Records provided ▸
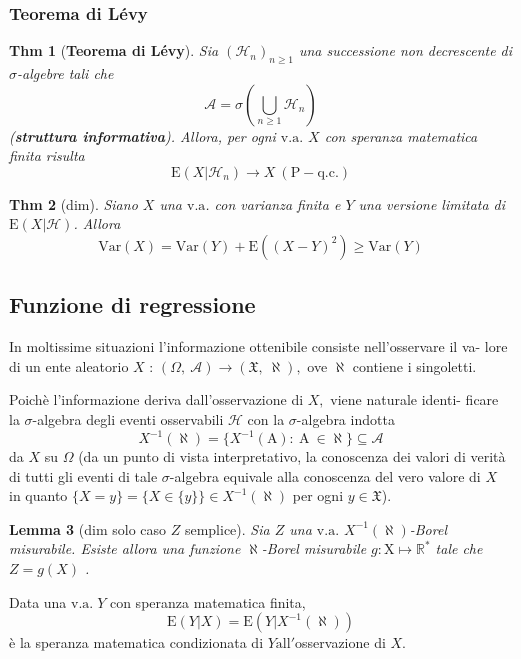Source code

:\documentclass[a4paper,11pt]{article}
\theoremstyle{plain}
\newtheorem{thm}{Thm}[section]
\newtheorem{lem}[thm]{Lemma}
\theoremstyle{definition}
\theoremstyle{remark}
\begin{document}
\subsubsection{Teorema di Lévy}
\begin{thm}[\textbf{Teorema di Lévy}]
Sia $(\mathcal{H}_{n})_{n\geq 1}$ una successione non decrescente di $\sigma$-algebre tali che
$$
\mathcal{A}=\sigma(\bigcup_{n\geq 1}\mathcal{H}_{n})
$$
(\textbf{struttura informativa}). Allora, per ogni $\mathrm{v}.\mathrm{a}.$ $X$ con speranza matematica finita risulta
$$
\mathrm{E}(X|\mathcal{H}_{n})\rightarrow X\ (\mathrm{P}- \mathrm{q}.\mathrm{c}.)
$$
\end{thm}

\begin{thm}[dim]
Siano $X$ una $\mathrm{v}.\mathrm{a}$. con varianza finita  e $Y$ una versione limitata di $\mathrm{E}(X|\mathcal{H})$. Allora
$$
\mathrm{V}\mathrm{a}\mathrm{r} (X)=\mathrm{V}\mathrm{a}\mathrm{r}(Y)+\mathrm{E}((X-Y)^{2})\geq \mathrm{V}\mathrm{a}\mathrm{r}(Y)
$$
\end{thm}

\subsection{Funzione di regressione}
In moltissime situazioni l'informazione ottenibile consiste nell'osservare il va- lore di un ente aleatorio $X$ : $(\Omega,\ \mathcal{A})\rightarrow(\mathfrak{X},\ \aleph),$ ove $ \aleph$ contiene $\mathrm{i}$ singoletti.

\noindent
Poichè l'informazione deriva dall'osservazione di $X,$ viene naturale identi- ficare la $\sigma$-algebra degli eventi osservabili $\mathcal{H}$ con la $\sigma$-algebra indotta
$$
X^{-1}(\aleph)=\{X^{-1}(\mathrm{A}):\ \mathrm{A}\ \in\aleph\}\subseteq \mathcal{A}
$$
da $X$ su $\Omega$ (da un punto di vista interpretativo, la conoscenza dei valori di verità di tutti gli eventi di tale $\sigma$-algebra equivale alla conoscenza del vero valore di $X$ in quanto $\{X=y\}=\{X\in\{y\}\}\in X^{-1}(\aleph)$ per ogni $y\in \mathfrak{X}$).


\begin{lem}[dim solo caso $Z$ semplice] Sia $Z$ una $\mathrm{v}.\mathrm{a}.$ $X^{-1}(\aleph)$-Borel misurabile. Esiste allora una funzione $\aleph$-Borel misurabile $g:\mathrm{X}\mapsto \mathbb{R}^{*}$ tale che $Z=g(X)$ .
\end{lem}

\noindent
Data una $\mathrm{v}.\mathrm{a}. \; Y$ con speranza matematica finita,
$$
\mathrm{E}(Y|X)=\mathrm{E}(Y|X^{-1}(\aleph))
$$
è la speranza matematica condizionata di $Y\mathrm{a}\mathrm{l}\mathrm{l}'$osservazione di $X.$
\end{document}
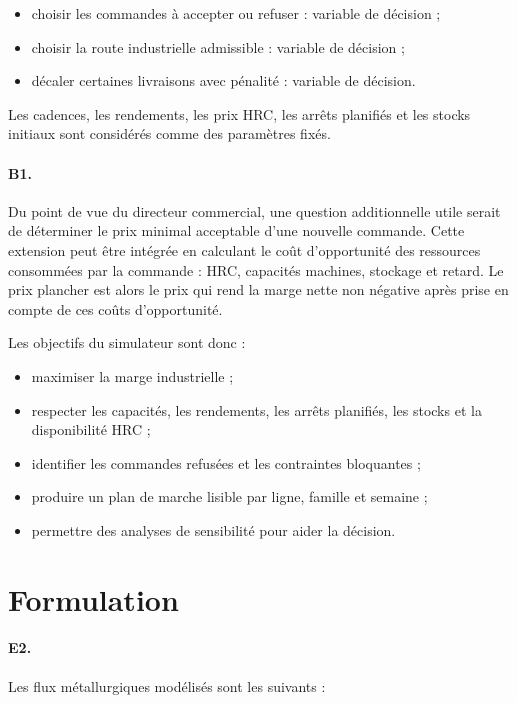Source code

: \documentclass[12pt,a4paper]{article}
\newcommand{\question}[1]{\paragraph{\textcolor{blue!50!black}{#1.}}}
\newcommand{\sectiontarget}[1]{}
\begin{document}
\begin{itemize}
    \item choisir les commandes à accepter ou refuser : variable de décision ;
    \item choisir la route industrielle admissible : variable de décision ;
    \item décaler certaines livraisons avec pénalité : variable de décision.
\end{itemize}

Les cadences, les rendements, les prix HRC, les arrêts planifiés et les stocks initiaux sont considérés comme des paramètres fixés.

\question{B1}
Du point de vue du directeur commercial, une question additionnelle utile serait de déterminer le prix minimal acceptable d'une nouvelle commande. Cette extension peut être intégrée en calculant le coût d'opportunité des ressources consommées par la commande : HRC, capacités machines, stockage et retard. Le prix plancher est alors le prix qui rend la marge nette non négative après prise en compte de ces coûts d'opportunité.

Les objectifs du simulateur sont donc :

\begin{itemize}
    \item maximiser la marge industrielle ;
    \item respecter les capacités, les rendements, les arrêts planifiés, les stocks et la disponibilité HRC ;
    \item identifier les commandes refusées et les contraintes bloquantes ;
    \item produire un plan de marche lisible par ligne, famille et semaine ;
    \item permettre des analyses de sensibilité pour aider la décision.
\end{itemize}

\clearpage
\section{Formulation}
\sectiontarget{4 a 6 pages}

\question{E2}
Les flux métallurgiques modélisés sont les suivants :
\end{document}
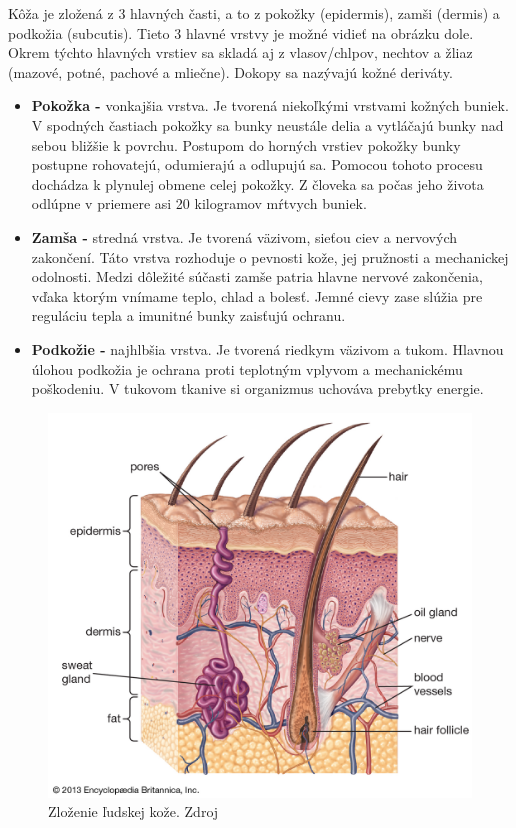 Kôža je zložená z 3 hlavných časti, a to z pokožky (epidermis), zamši (dermis) a podkožia (subcutis). Tieto 3 hlavné vrstvy je možné vidieť na obrázku dole. Okrem týchto hlavných vrstiev sa skladá aj z vlasov/chlpov, nechtov a žliaz (mazové, potné, pachové a mliečne). Dokopy sa nazývajú kožné deriváty. 
\begin{itemize}  
\item \textbf{Pokožka -} vonkajšia vrstva. Je tvorená niekoľkými vrstvami kožných buniek. V spodných častiach pokožky sa bunky neustále delia a vytláčajú bunky nad sebou bližšie k povrchu. Postupom do horných vrstiev pokožky bunky postupne rohovatejú, odumierajú a odlupujú sa. Pomocou tohoto procesu dochádza k plynulej obmene celej pokožky. Z človeka sa počas jeho života odlúpne v priemere asi 20 kilogramov mŕtvych buniek. 
\item \textbf{Zamša -} stredná vrstva. Je tvorená väzivom, sieťou ciev a nervových zakončení. Táto vrstva rozhoduje o pevnosti kože, jej pružnosti a mechanickej odolnosti. Medzi dôležité súčasti zamše patria hlavne nervové zakončenia, vďaka ktorým vnímame teplo, chlad a bolesť. Jemné cievy zase slúžia pre reguláciu tepla a imunitné bunky zaisťujú ochranu.
\item \textbf{Podkožie -} najhlbšia vrstva. Je tvorená riedkym väzivom a tukom. Hlavnou úlohou podkožia je ochrana proti teplotným vplyvom a mechanickému poškodeniu. V tukovom tkanive si organizmus uchováva prebytky energie. 
\end{itemize}
\begin{figure}[h]
  \centering
  \includegraphics[scale=0.20]{fig/koza.jpg}
  \caption{Zloženie ľudskej kože. Zdroj \cite{Ebling2016}}
  \label{fig:koza}
\end{figure}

Exercise objective ▸ Make a word-for-word copy of the records above, excluding all pictures.

Exercise result ▸
Source code

:\documentclass[a4paper,11pt]{article}
\theoremstyle{plain}
\newtheorem{thm}{Thm}[section]
\newtheorem{lem}[thm]{Lemma}
\theoremstyle{definition}
\theoremstyle{remark}
\begin{document}
\subsubsection{Teorema di Lévy}
\begin{thm}[\textbf{Teorema di Lévy}]
Sia $(\mathcal{H}_{n})_{n\geq 1}$ una successione non decrescente di $\sigma$-algebre tali che
$$
\mathcal{A}=\sigma(\bigcup_{n\geq 1}\mathcal{H}_{n})
$$
(\textbf{struttura informativa}). Allora, per ogni $\mathrm{v}.\mathrm{a}.$ $X$ con speranza matematica finita risulta
$$
\mathrm{E}(X|\mathcal{H}_{n})\rightarrow X\ (\mathrm{P}- \mathrm{q}.\mathrm{c}.)
$$
\end{thm}

\begin{thm}[dim]
Siano $X$ una $\mathrm{v}.\mathrm{a}$. con varianza finita  e $Y$ una versione limitata di $\mathrm{E}(X|\mathcal{H})$. Allora
$$
\mathrm{V}\mathrm{a}\mathrm{r} (X)=\mathrm{V}\mathrm{a}\mathrm{r}(Y)+\mathrm{E}((X-Y)^{2})\geq \mathrm{V}\mathrm{a}\mathrm{r}(Y)
$$
\end{thm}

\subsection{Funzione di regressione}
In moltissime situazioni l'informazione ottenibile consiste nell'osservare il va- lore di un ente aleatorio $X$ : $(\Omega,\ \mathcal{A})\rightarrow(\mathfrak{X},\ \aleph),$ ove $ \aleph$ contiene $\mathrm{i}$ singoletti.

\noindent
Poichè l'informazione deriva dall'osservazione di $X,$ viene naturale identi- ficare la $\sigma$-algebra degli eventi osservabili $\mathcal{H}$ con la $\sigma$-algebra indotta
$$
X^{-1}(\aleph)=\{X^{-1}(\mathrm{A}):\ \mathrm{A}\ \in\aleph\}\subseteq \mathcal{A}
$$
da $X$ su $\Omega$ (da un punto di vista interpretativo, la conoscenza dei valori di verità di tutti gli eventi di tale $\sigma$-algebra equivale alla conoscenza del vero valore di $X$ in quanto $\{X=y\}=\{X\in\{y\}\}\in X^{-1}(\aleph)$ per ogni $y\in \mathfrak{X}$).


\begin{lem}[dim solo caso $Z$ semplice] Sia $Z$ una $\mathrm{v}.\mathrm{a}.$ $X^{-1}(\aleph)$-Borel misurabile. Esiste allora una funzione $\aleph$-Borel misurabile $g:\mathrm{X}\mapsto \mathbb{R}^{*}$ tale che $Z=g(X)$ .
\end{lem}

\noindent
Data una $\mathrm{v}.\mathrm{a}. \; Y$ con speranza matematica finita,
$$
\mathrm{E}(Y|X)=\mathrm{E}(Y|X^{-1}(\aleph))
$$
è la speranza matematica condizionata di $Y\mathrm{a}\mathrm{l}\mathrm{l}'$osservazione di $X.$
\end{document}
Source code

: \documentclass[12pt,a4paper]{article}
\newcommand{\question}[1]{\paragraph{\textcolor{blue!50!black}{#1.}}}
\newcommand{\sectiontarget}[1]{}
\begin{document}
\begin{itemize}
    \item choisir les commandes à accepter ou refuser : variable de décision ;
    \item choisir la route industrielle admissible : variable de décision ;
    \item décaler certaines livraisons avec pénalité : variable de décision.
\end{itemize}

Les cadences, les rendements, les prix HRC, les arrêts planifiés et les stocks initiaux sont considérés comme des paramètres fixés.

\question{B1}
Du point de vue du directeur commercial, une question additionnelle utile serait de déterminer le prix minimal acceptable d'une nouvelle commande. Cette extension peut être intégrée en calculant le coût d'opportunité des ressources consommées par la commande : HRC, capacités machines, stockage et retard. Le prix plancher est alors le prix qui rend la marge nette non négative après prise en compte de ces coûts d'opportunité.

Les objectifs du simulateur sont donc :

\begin{itemize}
    \item maximiser la marge industrielle ;
    \item respecter les capacités, les rendements, les arrêts planifiés, les stocks et la disponibilité HRC ;
    \item identifier les commandes refusées et les contraintes bloquantes ;
    \item produire un plan de marche lisible par ligne, famille et semaine ;
    \item permettre des analyses de sensibilité pour aider la décision.
\end{itemize}

\clearpage
\section{Formulation}
\sectiontarget{4 a 6 pages}

\question{E2}
Les flux métallurgiques modélisés sont les suivants :
\end{document}
 Kôža je zložená z 3 hlavných časti, a to z pokožky (epidermis), zamši (dermis) a podkožia (subcutis). Tieto 3 hlavné vrstvy je možné vidieť na obrázku dole. Okrem týchto hlavných vrstiev sa skladá aj z vlasov/chlpov, nechtov a žliaz (mazové, potné, pachové a mliečne). Dokopy sa nazývajú kožné deriváty. 
\begin{itemize}  
\item \textbf{Pokožka -} vonkajšia vrstva. Je tvorená niekoľkými vrstvami kožných buniek. V spodných častiach pokožky sa bunky neustále delia a vytláčajú bunky nad sebou bližšie k povrchu. Postupom do horných vrstiev pokožky bunky postupne rohovatejú, odumierajú a odlupujú sa. Pomocou tohoto procesu dochádza k plynulej obmene celej pokožky. Z človeka sa počas jeho života odlúpne v priemere asi 20 kilogramov mŕtvych buniek. 
\item \textbf{Zamša -} stredná vrstva. Je tvorená väzivom, sieťou ciev a nervových zakončení. Táto vrstva rozhoduje o pevnosti kože, jej pružnosti a mechanickej odolnosti. Medzi dôležité súčasti zamše patria hlavne nervové zakončenia, vďaka ktorým vnímame teplo, chlad a bolesť. Jemné cievy zase slúžia pre reguláciu tepla a imunitné bunky zaisťujú ochranu.
\item \textbf{Podkožie -} najhlbšia vrstva. Je tvorená riedkym väzivom a tukom. Hlavnou úlohou podkožia je ochrana proti teplotným vplyvom a mechanickému poškodeniu. V tukovom tkanive si organizmus uchováva prebytky energie. 
\end{itemize}
\begin{figure}[h]
  \centering
  \includegraphics[scale=0.20]{fig/koza.jpg}
  \caption{Zloženie ľudskej kože. Zdroj \cite{Ebling2016}}
  \label{fig:koza}
\end{figure}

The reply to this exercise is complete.